Aim of the exercise:
Look in the data below for the line that contains "CSS: Cascading Style". Copy that line and the remaining lines exactly.

(Rendered images with source text)

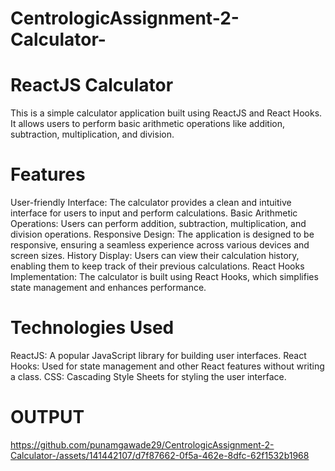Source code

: # CentrologicAssignment-2-Calculator-

# ReactJS Calculator
This is a simple calculator application built using ReactJS and React Hooks. It allows users to perform basic arithmetic operations like addition, subtraction, multiplication, and division.

# Features
User-friendly Interface: The calculator provides a clean and intuitive interface for users to input and perform calculations.
Basic Arithmetic Operations: Users can perform addition, subtraction, multiplication, and division operations.
Responsive Design: The application is designed to be responsive, ensuring a seamless experience across various devices and screen sizes.
History Display: Users can view their calculation history, enabling them to keep track of their previous calculations.
React Hooks Implementation: The calculator is built using React Hooks, which simplifies state management and enhances performance.
# Technologies Used
ReactJS: A popular JavaScript library for building user interfaces.
React Hooks: Used for state management and other React features without writing a class.
CSS: Cascading Style Sheets for styling the user interface.

# OUTPUT



https://github.com/punamgawade29/CentrologicAssignment-2-Calculator-/assets/141442107/d7f87662-0f5a-462e-8dfc-62f1532b1968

Answer to the problem:
CSS: Cascading Style Sheets for styling the user interface.

# OUTPUT



https://github.com/punamgawade29/CentrologicAssignment-2-Calculator-/assets/141442107/d7f87662-0f5a-462e-8dfc-62f1532b1968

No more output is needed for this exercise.